Task instructions: Identify every line in the records below that contains the word "Expenses", and copy each of those lines.

── Input

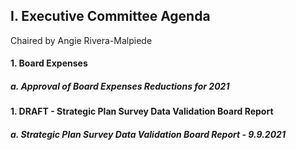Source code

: ## I. Executive Committee Agenda

Chaired by Angie Rivera-Malpiede

#### 1. Board Expenses

##### a. Approval of Board Expenses Reductions for 2021

#### 1. DRAFT - Strategic Plan Survey Data Validation Board Report

##### a. Strategic Plan Survey Data Validation Board Report - 9.9.2021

────

Exercise response:
#### 1. Board Expenses
##### a. Approval of Board Expenses Reductions for 2021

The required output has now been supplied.